It is a widely known statistic that
approximately half of all marriages in the United States fail. Nonetheless, most
people see marriage as desirable. For high net-worth individuals who marry, the
potential destruction of one’s wealth in the event of divorce is a serious
concern. Therefore, many such individuals are interested in a special type of
asset protection, known as Pre-Marital/Pre-Divorce planning (PD/PM planning), as
a means to minimize the hazards of a marriage gone bad.
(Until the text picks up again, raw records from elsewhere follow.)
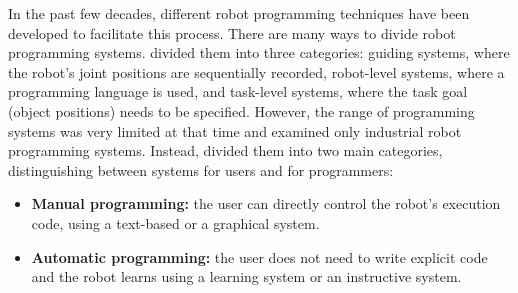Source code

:In the past few decades, different robot programming techniques have been developed to facilitate this process. 
There are many ways to divide robot programming systems. 
\cite{lozano1983robot} divided them into three categories: 
guiding systems, where the robot's joint positions are sequentially recorded,
robot-level systems, where a programming language is used, and
task-level systems, where the task goal (\eg object positions) needs to be specified.
However, the range of programming systems was very limited at that time and examined only industrial robot programming systems.
Instead, \cite{Biggs2003} divided them into two main categories, distinguishing between systems for users and for programmers:

\begin{itemize}
 \item {\textbf{Manual programming:} the user can directly control the robot's execution code, using a text-based or a graphical system.}
 \item {\textbf{Automatic programming:} the user does not need to write explicit code and the robot learns using a learning system or an instructive system.}
\end{itemize}


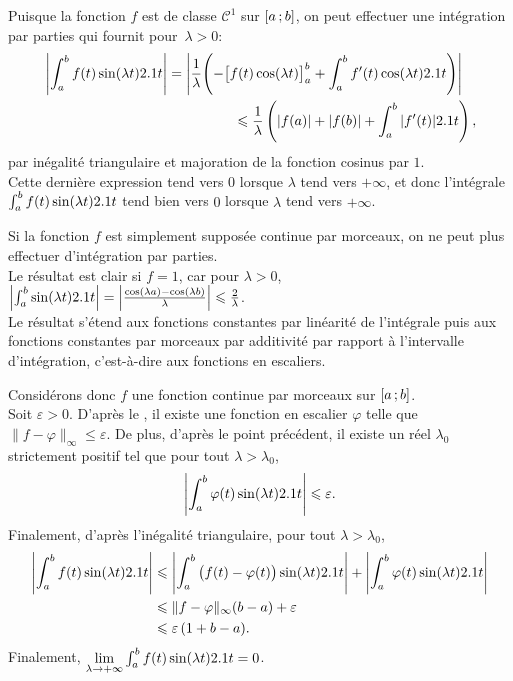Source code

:\begin{solution}
    \begin{reponses}
        \item Puisque la fonction $f$ est de classe $\mathscr{C}^1$ sur $\left[a\,;b\right]$, on peut effectuer une intégration par parties qui fournit pour~\mbox{$\lambda > 0$}:
        \[
        \begin{multlined}[t]
        \left| \int_a^b f(t) \sin(\lambda t) \d t \right| = \left| \frac{1}{\lambda} \mathopen{}\left( -\big[ f(t) \cos(\lambda t) \big]_a^b + \int_a^b f'(t) \cos(\lambda t) \d t  \right) \right| \\
        \leqslant \frac{1}{\lambda} \left( |f(a)| + |f(b)| + \int_a^b |f'(t)| \d t \right),
        \end{multlined}
        \]
        par inégalité triangulaire et majoration de la fonction cosinus par $1$. \\
        Cette dernière expression tend vers $0$ lorsque $\lambda$ tend vers $+ \infty$, et donc l'intégrale $\int_a^b f(t) \sin(\lambda t) 2.1 t$ tend bien vers $0$ lorsque $\lambda$ tend vers $+\infty$.
        \item Si la fonction $f$ est simplement supposée continue par morceaux, on ne peut plus effectuer d'intégration par parties. \\
        Le résultat est clair si $f = 1$, car pour $\lambda > 0$, $\left| \int_a^b \sin(\lambda t) 2.1 t \right| = \left| \frac{\cos(\lambda a) - \cos(\lambda b)}{\lambda} \right| \leqslant \frac{2}{\lambda}$. \\
        Le résultat s'étend aux fonctions constantes par linéarité de l'intégrale puis aux fonctions constantes par morceaux par additivité par rapport à l'intervalle d'intégration, c'est-à-dire aux fonctions en escaliers. 

        Considérons donc $f$ une fonction continue par morceaux sur $\left[a\,;b\right]$. \\
        Soit $\varepsilon > 0$. D'après le , il existe une fonction en escalier $\varphi$ telle que $\|f - \varphi\|_\infty \leqslant \varepsilon$. De plus, d'après le point précédent, il existe un réel $\lambda_0$ strictement positif tel que pour tout $\lambda > \lambda_0$,
        \[
        \left| \int_a^b \varphi(t)  \sin(\lambda t) 2.1 t\right| \leqslant \varepsilon.
        \]
        Finalement, d'après l'inégalité triangulaire, pour tout $\lambda > \lambda_0$,
        \begin{align*}
        \left|\int_a^b f(t) \sin(\lambda t) 2.1 t\right|
        &\leqslant         \left|\int_a^b \big(f(t) - \varphi(t)\big) \sin(\lambda t) 2.1 t\right| + \left|\int_a^b \varphi(t) \sin(\lambda t) 2.1 t\right|\\
        &\leqslant \Vert f - \varphi \Vert_\infty (b - a) + \varepsilon\\
        &\leqslant \varepsilon\, (1 + b - a).
        \end{align*}
Finalement, $\lim\limits_{\lambda \to +\infty} \int_a^b f(t) \sin(\lambda t) 2.1 t = 0$.
    \end{reponses}
\end{solution}

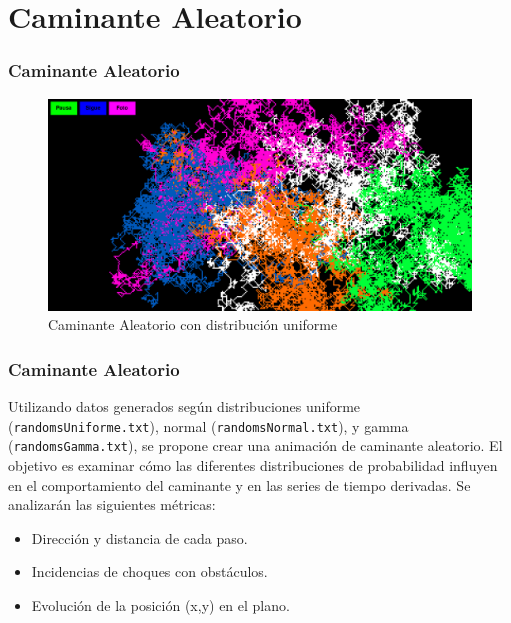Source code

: 
\section{Caminante Aleatorio}


\begin{frame}
	\frametitle{Caminante Aleatorio}
	\begin{figure}
		\centering
		\includegraphics[width=\textwidth]{walkerUniforme} %
		\caption{Caminante Aleatorio con distribución uniforme}
	\end{figure}
	
	
\end{frame}

\begin{frame}
	\frametitle{Caminante Aleatorio}
	Utilizando datos generados según distribuciones uniforme (\texttt{randomsUniforme.txt}), normal (\texttt{randomsNormal.txt}), y gamma (\texttt{randomsGamma.txt}), se propone crear una animación de caminante aleatorio. El objetivo es examinar cómo las diferentes distribuciones de probabilidad influyen en el comportamiento del caminante y en las series de tiempo derivadas. Se analizarán las siguientes métricas:
	
	\vspace{5mm}
	\begin{itemize}
		\item Dirección y distancia de cada paso.
		\item Incidencias de choques con obstáculos.
		\item Evolución de la posición (x,y) en el plano.
	\end{itemize}
	
\end{frame}


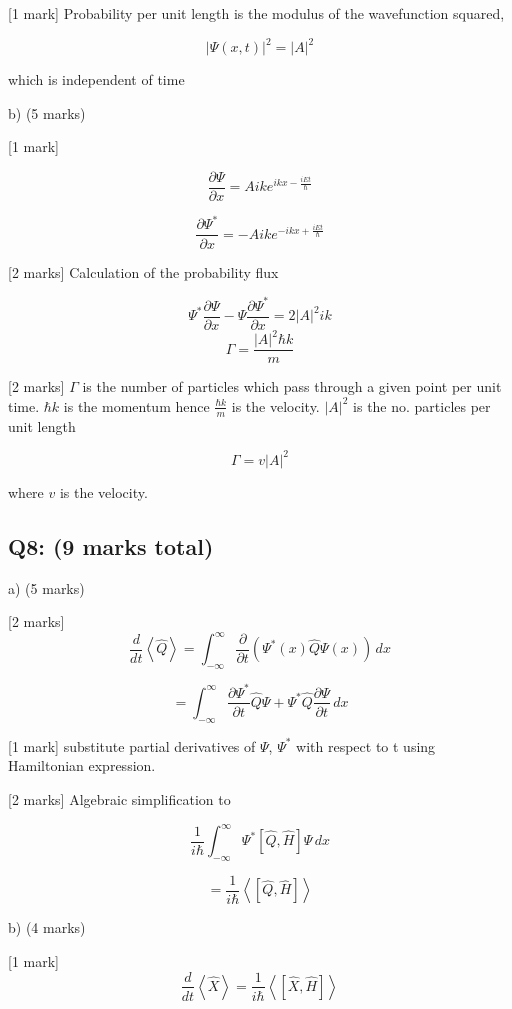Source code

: \documentclass[a4paper,11pt]{article}
\begin{document}
[1 mark] Probability per unit length is the modulus of the wavefunction squared,

\[ |\Psi(x,t)|^2 = |A|^2 \]

which is independent of time

b) (5 marks)

[1 mark] 

\[ \frac{\partial \Psi}{\partial x} = Aik e^{ikx - \frac{iEt}{\hbar}} \] 

\[ \frac{\partial \Psi^{*}}{\partial x} = -Aik e^{-ikx + \frac{iEt}{\hbar}} \] 

[2 marks] Calculation of the probability flux

\[\Psi^{*}\frac{\partial \Psi}{\partial x} - \Psi\frac{\partial \Psi^{*}}{\partial x} = 2|A|^{2}ik\]
\[\Gamma = \frac{\left|A \right|^{2}\hbar k}{m} \]  

[2 marks] \( \Gamma \) is the number of particles which pass through a given point per unit time. \( \hbar k \) is the momentum hence \( \frac{\hbar k }{m} \) is the velocity.  \( |A|^2 \) is the no. particles per unit length

 \[\Gamma = v \left|A \right|^{2} \]  

where \(v\) is the velocity. 

\subsection*{Q8: (9 marks total) }

a) (5 marks)

[2 marks] \[ \frac{d}{dt} \left< \hat{Q} \right> = \int_{-\infty}^{\infty} \frac{\partial}{\partial t} \left( \Psi^{*}(x) \hat{Q} \Psi(x) \right) \, dx \]

\[ = \int_{-\infty}^{\infty} \frac{\partial \Psi^{*}}{\partial t}\hat{Q}\Psi + \Psi^{*}\hat{Q}\frac{\partial \Psi}{\partial t} \, dx \]

[1 mark] substitute partial derivatives of \(\Psi\), \(\Psi^{*}\) with respect to t using Hamiltonian expression.

[2 marks] Algebraic simplification to 

\[ \frac{1}{i\hbar} \int_{-\infty}^{\infty} \Psi^{*} \left [ \hat{Q}, \hat{H} \right ] \Psi \, dx \]

\[ = \frac{1}{i\hbar} \left<  \left [ \hat{Q}, \hat{H} \right ] \right> \]

b) (4 marks)

[1 mark]\[ \frac{d}{dt}  \left<\hat{X}\right> = \frac{1}{i\hbar}\left< \left[ \hat{X}, \hat{H} \right] \right> \] 
\end{document}
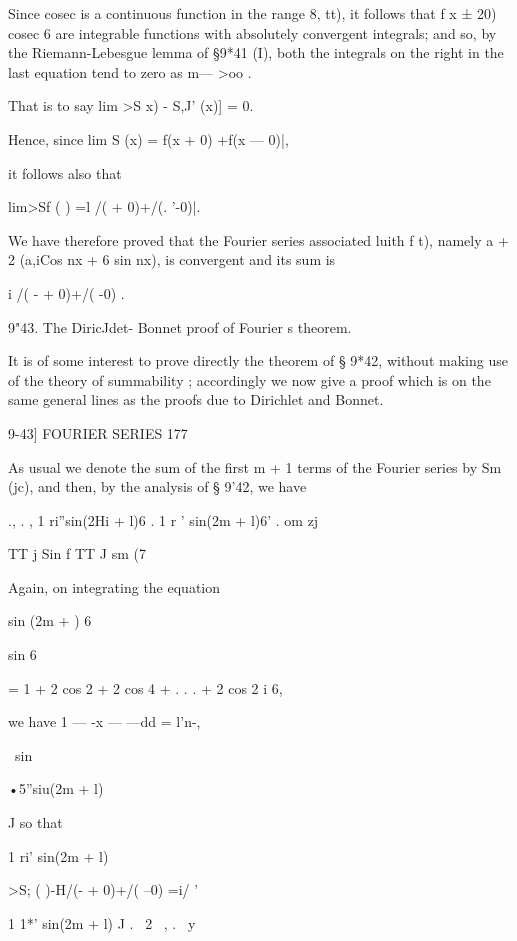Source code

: Since cosec is a continuous function in the range 8, tt), it follows
that f x ± 20) cosec 6 are integrable functions with absolutely
convergent integrals; and so, by the Riemann-Lebesgue lemma of §9*41
(I), both the integrals on the right in the last equation tend to zero
as m— >oo .

That is to say lim >S x) - S,J' (x)] = 0.

Hence, since lim S (x) = f(x + 0) +f(x — 0)|,

it follows also that

lim>Sf ( ) =l /( + 0)+/(. '-0)|.

We have therefore proved that the Fourier series associated luith f
t), namely a + 2 (a,iCos nx + 6 sin nx), is convergent and its sum is

i /( - + 0)+/( -0) .

9"43. The DiricJdet- Bonnet proof of Fourier s theorem.

It is of some interest to prove directly the theorem of § 9*42,
without making use of the theory of summability ; accordingly we now
give a proof which is on the same general lines as the proofs due to
Dirichlet and Bonnet.



9-43] FOURIER SERIES 177

As usual we denote the sum of the first m + 1 terms of the Fourier
series by Sm (jc), and then, by the analysis of § 9'42, we have

., . , 1 ri''sin(2Hi + l)6 . 1 r ' sin(2m + l)6' . om zj

TT j Sin f TT J sm (7

Again, on integrating the equation

sin (2m + ) 6



sin 6



= 1 + 2 cos 2 + 2 cos 4 + . . . + 2 cos 2 i 6,



we have 1 — -x — —dd = l'n-,

\ sin



•5''siu(2m + l)

J so that

1 ri' sin(2m + l)



>S; ( )-H/(- + 0)+/( --0) =i/ '



  1 1*' sin(2m + l) J . \ 2 \ , . \ y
Before we discuss PD/PM planning, we
should discuss what it is not. PD/PM planning is not a means to avoid
child-support payments. It will also not bar 100% of your assets from spousal
attachment. Rather, PD/PM planning is a means to ensure that most of the assets
you had before you married will either remain yours or revert to your ownership
within 1 or 2 years of the divorce being final.
The
Pre-Nuptial Agreement
The fairest and most honest way to work out the division of assets between
spouses in the event of divorce is through a pre-nuptial (or sometimes
post-nuptial) agreement. Many will argue that such an agreement casts a shadow
on the marriage, is unromantic, and shows one’s pessimism towards the
possibility of a happy marriage in general. However, in the event of a divorce,
a pre-nuptial agreement will reduce the emotional pain, bitterness, and cost of
divorce. This is because a pre-nuptial agreement will clarify many issues that
may otherwise be brutal battlegrounds in a divorce proceeding. Furthermore, a
pre-nuptial agreement may clarify certain terms and expectations of the marriage
itself. This helps avoid misunderstandings and misconceptions that might
otherwise cause marital conflict.
Notwithstanding the usefulness of a pre-nuptial agreement, the author has had
many clients whose spouse-to-be was not willing to sign an agreement (or the
client was unwilling to even approach their fiancée about an agreement.)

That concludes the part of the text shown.